##### Given information

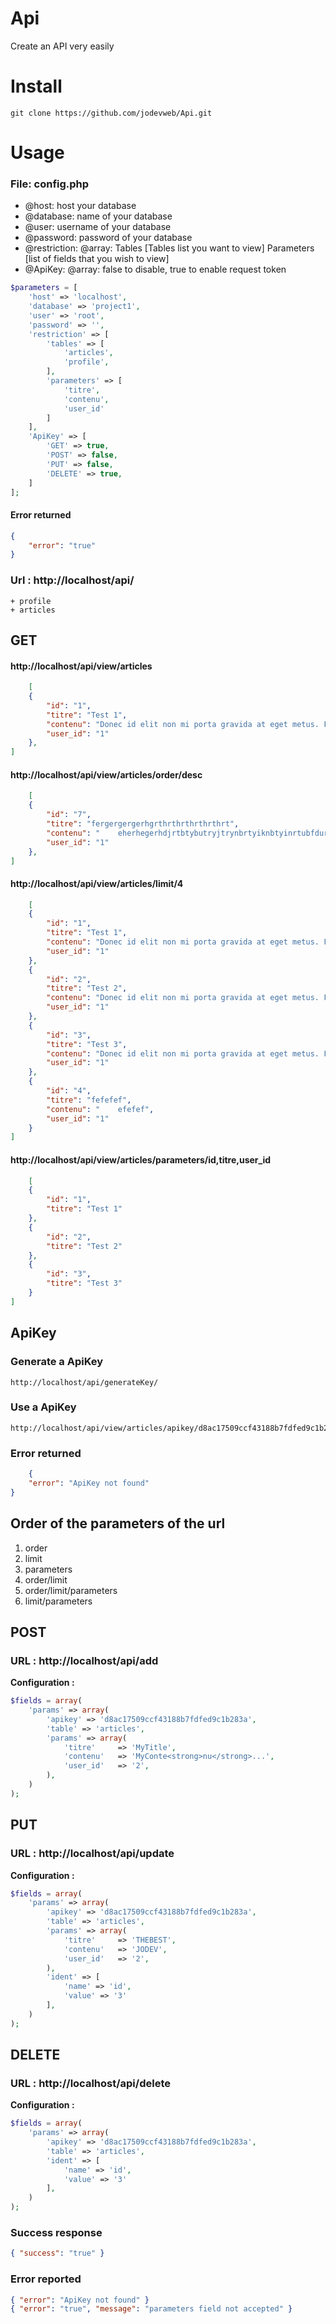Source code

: # Api

Create an API very easily

# Install

```
git clone https://github.com/jodevweb/Api.git
```

# Usage

### File: config.php

 - @host: host your database
 - @database: name of your database
 - @user: username of your database
 - @password: password of your database
 - @restriction: @array: Tables [Tables list you want to view] Parameters [list of fields that you wish to view]
 - @ApiKey: @array: false to disable, true to enable request token

```php
$parameters = [
    'host' => 'localhost',
    'database' => 'project1',
    'user' => 'root',
    'password' => '',
    'restriction' => [
        'tables' => [
            'articles',
            'profile',
        ],
        'parameters' => [
            'titre',
            'contenu',
            'user_id'
        ]
    ],
    'ApiKey' => [
        'GET' => true,
        'POST' => false,
        'PUT' => false,
        'DELETE' => true,
    ]
];
```

#### Error returned
```json
{
    "error": "true"
}
```

### Url : http://localhost/api/

```
+ profile
+ articles
```

## GET


#### http://localhost/api/view/articles

```json
    [
    {
        "id": "1",
        "titre": "Test 1",
        "contenu": "Donec id elit non mi porta gravida at eget metus. Fusce dapibus, tellus ac cursus commodo, tortor mauris condimentum nibh, ut fermentum massa justo sit amet risus. Etiam porta sem malesuada magna mollis euismod. Donec sed odio dui.\r\n\r\nView details \u00bb\r\n",
        "user_id": "1"
    },
]
```

#### http://localhost/api/view/articles/order/desc

```json
    [
    {
        "id": "7",
        "titre": "fergergergerhgrthrthrthrthrthrt",
        "contenu": "    eherhegerhdjrtbtybutryjtrynbrtyiknbtyinrtubfdurd udrtuyberturdbvrd fbret",
        "user_id": "1"
    },
]
```

#### http://localhost/api/view/articles/limit/4

```json
    [
    {
        "id": "1",
        "titre": "Test 1",
        "contenu": "Donec id elit non mi porta gravida at eget metus. Fusce dapibus, tellus ac cursus commodo, tortor mauris condimentum nibh, ut fermentum massa justo sit amet risus. Etiam porta sem malesuada magna mollis euismod. Donec sed odio dui.\r\n\r\nView details \u00bb\r\n",
        "user_id": "1"
    },
    {
        "id": "2",
        "titre": "Test 2",
        "contenu": "Donec id elit non mi porta gravida at eget metus. Fusce dapibus, tellus ac cursus commodo, tortor mauris condimentum nibh, ut fermentum massa justo sit amet risus. Etiam porta sem malesuada magna mollis euismod. Donec sed odio dui.\r\n\r\nView details \u00bb\r\n",
        "user_id": "1"
    },
    {
        "id": "3",
        "titre": "Test 3",
        "contenu": "Donec id elit non mi porta gravida at eget metus. Fusce dapibus, tellus ac cursus commodo, tortor mauris condimentum nibh, ut fermentum massa justo sit amet risus. Etiam porta sem malesuada magna mollis euismod. Donec sed odio dui.\r\n\r\nView details \u00bb\r\n",
        "user_id": "1"
    },
    {
        "id": "4",
        "titre": "fefefef",
        "contenu": "    efefef",
        "user_id": "1"
    }
]
```


#### http://localhost/api/view/articles/parameters/id,titre,user_id

```json
    [
    {
        "id": "1",
        "titre": "Test 1"
    },
    {
        "id": "2",
        "titre": "Test 2"
    },
    {
        "id": "3",
        "titre": "Test 3"
    }
]
```

## ApiKey

### Generate a ApiKey

```
http://localhost/api/generateKey/
```

### Use a ApiKey

```
http://localhost/api/view/articles/apikey/d8ac17509ccf43188b7fdfed9c1b283a
```

### Error returned

```json
    {
    "error": "ApiKey not found"
}
```

## Order of the parameters of the url

1. order
2. limit
3. parameters
4. order/limit
5. order/limit/parameters
6. limit/parameters

## POST

### URL : http://localhost/api/add

**Configuration :**

```php
$fields = array(
    'params' => array(
        'apikey' => 'd8ac17509ccf43188b7fdfed9c1b283a',
        'table' => 'articles',
        'params' => array(
            'titre'     => 'MyTitle',
            'contenu'   => 'MyConte<strong>nu</strong>...',
            'user_id'   => '2',
        ),
    )
);
```

## PUT

### URL : http://localhost/api/update

**Configuration :**

```php
$fields = array(
    'params' => array(
        'apikey' => 'd8ac17509ccf43188b7fdfed9c1b283a',
        'table' => 'articles',
        'params' => array(
            'titre'     => 'THEBEST',
            'contenu'   => 'JODEV',
            'user_id'   => '2',
        ),
        'ident' => [
            'name' => 'id',
            'value' => '3'
        ],
    )
);
```

## DELETE

### URL : http://localhost/api/delete

**Configuration :**

```php
$fields = array(
    'params' => array(
        'apikey' => 'd8ac17509ccf43188b7fdfed9c1b283a',
        'table' => 'articles',
        'ident' => [
            'name' => 'id',
            'value' => '3'
        ],
    )
);
```

### Success response

```json
{ "success": "true" }
```

### Error reported

```json
{ "error": "ApiKey not found" }
{ "error": "true", "message": "parameters field not accepted" }
```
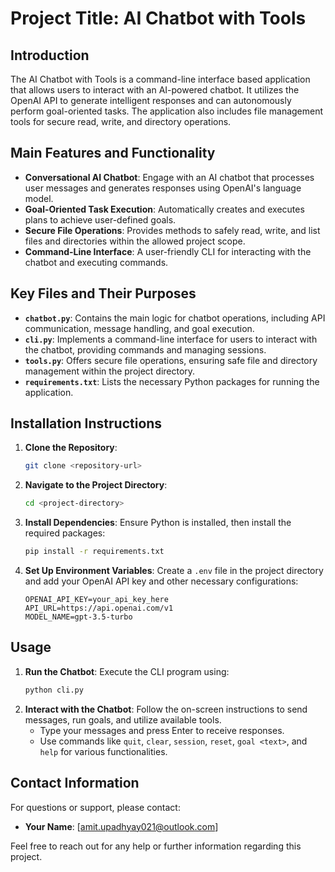 # Project Title: AI Chatbot with Tools

## Introduction
The AI Chatbot with Tools is a command-line interface based application that allows users to interact with an AI-powered chatbot. It utilizes the OpenAI API to generate intelligent responses and can autonomously perform goal-oriented tasks. The application also includes file management tools for secure read, write, and directory operations.

## Main Features and Functionality
- **Conversational AI Chatbot**: Engage with an AI chatbot that processes user messages and generates responses using OpenAI's language model.
- **Goal-Oriented Task Execution**: Automatically creates and executes plans to achieve user-defined goals.
- **Secure File Operations**: Provides methods to safely read, write, and list files and directories within the allowed project scope.
- **Command-Line Interface**: A user-friendly CLI for interacting with the chatbot and executing commands.

## Key Files and Their Purposes
- **`chatbot.py`**: Contains the main logic for chatbot operations, including API communication, message handling, and goal execution.
- **`cli.py`**: Implements a command-line interface for users to interact with the chatbot, providing commands and managing sessions.
- **`tools.py`**: Offers secure file operations, ensuring safe file and directory management within the project directory.
- **`requirements.txt`**: Lists the necessary Python packages for running the application.

## Installation Instructions
1. **Clone the Repository**:
    ```bash
    git clone <repository-url>
    ```
2. **Navigate to the Project Directory**:
    ```bash
    cd <project-directory>
    ```
3. **Install Dependencies**: Ensure Python is installed, then install the required packages:
    ```bash
    pip install -r requirements.txt
    ```
4. **Set Up Environment Variables**: Create a `.env` file in the project directory and add your OpenAI API key and other necessary configurations:
    ```plaintext
    OPENAI_API_KEY=your_api_key_here
    API_URL=https://api.openai.com/v1
    MODEL_NAME=gpt-3.5-turbo
    ```

## Usage
1. **Run the Chatbot**: Execute the CLI program using:
   ```bash
   python cli.py
   ```
2. **Interact with the Chatbot**: Follow the on-screen instructions to send messages, run goals, and utilize available tools.
   - Type your messages and press Enter to receive responses.
   - Use commands like `quit`, `clear`, `session`, `reset`, `goal <text>`, and `help` for various functionalities.

## Contact Information
For questions or support, please contact:
- **Your Name**: [amit.upadhyay021@outlook.com]

Feel free to reach out for any help or further information regarding this project.
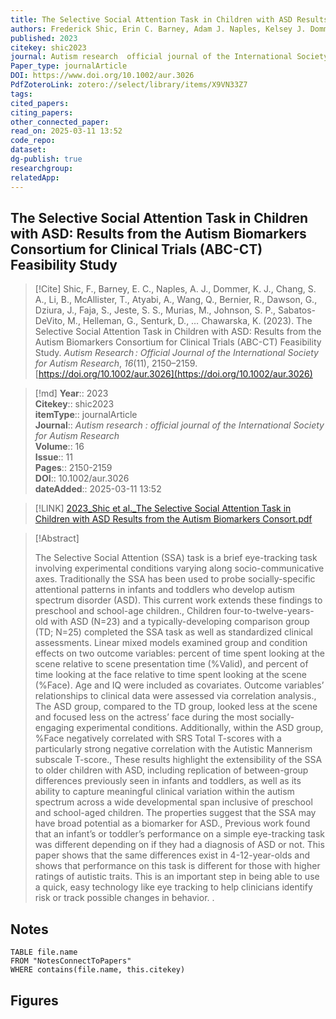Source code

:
 ```yaml
---
title: The Selective Social Attention Task in Children with ASD Results from the Autism Biomarkers Consortium for Clinical Trials (ABC-CT) Feasibility Study 
authors: Frederick Shic, Erin C. Barney, Adam J. Naples, Kelsey J. Dommer, Shou An Chang, Beibin Li, Takumi McAllister, Adham Atyabi, Quan Wang, Raphael Bernier, Geraldine Dawson, James Dziura, Susan Faja, Shafali Spurling Jeste, Michael Murias, Scott P. Johnson, Maura Sabatos-DeVito, Gerhard Helleman, Damla Senturk, Catherine A. Sugar, Sara Jane Webb, James C. McPartland, Katarzyna Chawarska
published: 2023 
citekey: shic2023
journal: Autism research  official journal of the International Society for Autism Research
Paper_type: journalArticle
DOI: https://www.doi.org/10.1002/aur.3026
PdfZoteroLink: zotero://select/library/items/X9VN33Z7 
tags: 
cited_papers: 
citing_papers: 
other_connected_paper: 
read_on: 2025-03-11 13:52
code_repo: 
dataset: 
dg-publish: true
researchgroup: 
relatedApp:
---
```


## The Selective Social Attention Task in Children with ASD: Results from the Autism Biomarkers Consortium for Clinical Trials (ABC-CT) Feasibility Study

> [!Cite]
> Shic, F., Barney, E. C., Naples, A. J., Dommer, K. J., Chang, S. A., Li, B., McAllister, T., Atyabi, A., Wang, Q., Bernier, R., Dawson, G., Dziura, J., Faja, S., Jeste, S. S., Murias, M., Johnson, S. P., Sabatos-DeVito, M., Helleman, G., Senturk, D., … Chawarska, K. (2023). The Selective Social Attention Task in Children with ASD: Results from the Autism Biomarkers Consortium for Clinical Trials (ABC-CT) Feasibility Study. _Autism Research : Official Journal of the International Society for Autism Research_, _16_(11), 2150–2159. [https://doi.org/10.1002/aur.3026](https://doi.org/10.1002/aur.3026)


>[!md]
> **Year**:: 2023   
> **Citekey**:: shic2023  
> **itemType**:: journalArticle  
> **Journal**:: *Autism research : official journal of the International Society for Autism Research*  
> **Volume**:: 16  
> **Issue**:: 11   
> **Pages**:: 2150-2159  
> **DOI**:: 10.1002/aur.3026    
> **dateAdded**:: 2025-03-11 13:52

> [!LINK] 
> [2023_Shic et al._The Selective Social Attention Task in Children with ASD Results from the Autism Biomarkers Consort.pdf](zotero://select/library/items/ZE7XZBEZ)

> [!Abstract]
>
> The Selective Social Attention (SSA) task is a brief eye-tracking task involving experimental conditions varying along socio-communicative axes. Traditionally the SSA has been used to probe socially-specific attentional patterns in infants and toddlers who develop autism spectrum disorder (ASD). This current work extends these findings to preschool and school-age children., Children four-to-twelve-years-old with ASD (N=23) and a typically-developing comparison group (TD; N=25) completed the SSA task as well as standardized clinical assessments. Linear mixed models examined group and condition effects on two outcome variables: percent of time spent looking at the scene relative to scene presentation time (%Valid), and percent of time looking at the face relative to time spent looking at the scene (%Face). Age and IQ were included as covariates. Outcome variables’ relationships to clinical data were assessed via correlation analysis., The ASD group, compared to the TD group, looked less at the scene and focused less on the actress’ face during the most socially-engaging experimental conditions. Additionally, within the ASD group, %Face negatively correlated with SRS Total T-scores with a particularly strong negative correlation with the Autistic Mannerism subscale T-score., These results highlight the extensibility of the SSA to older children with ASD, including replication of between-group differences previously seen in infants and toddlers, as well as its ability to capture meaningful clinical variation within the autism spectrum across a wide developmental span inclusive of preschool and school-aged children. The properties suggest that the SSA may have broad potential as a biomarker for ASD., Previous work found that an infant’s or toddler’s performance on a simple eye-tracking task was different depending on if they had a diagnosis of ASD or not. This paper shows that the same differences exist in 4-12-year-olds and shows that performance on this task is different for those with higher ratings of autistic traits. This is an important step in being able to use a quick, easy technology like eye tracking to help clinicians identify risk or track possible changes in behavior.
>.
> 


## Notes

```dataview 
TABLE file.name 
FROM "NotesConnectToPapers" 
WHERE contains(file.name, this.citekey)
```



## Figures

##########

Task
Search the material for the word "localhost" and report how many lines hold it. Add nothing else.

Solved exercise
11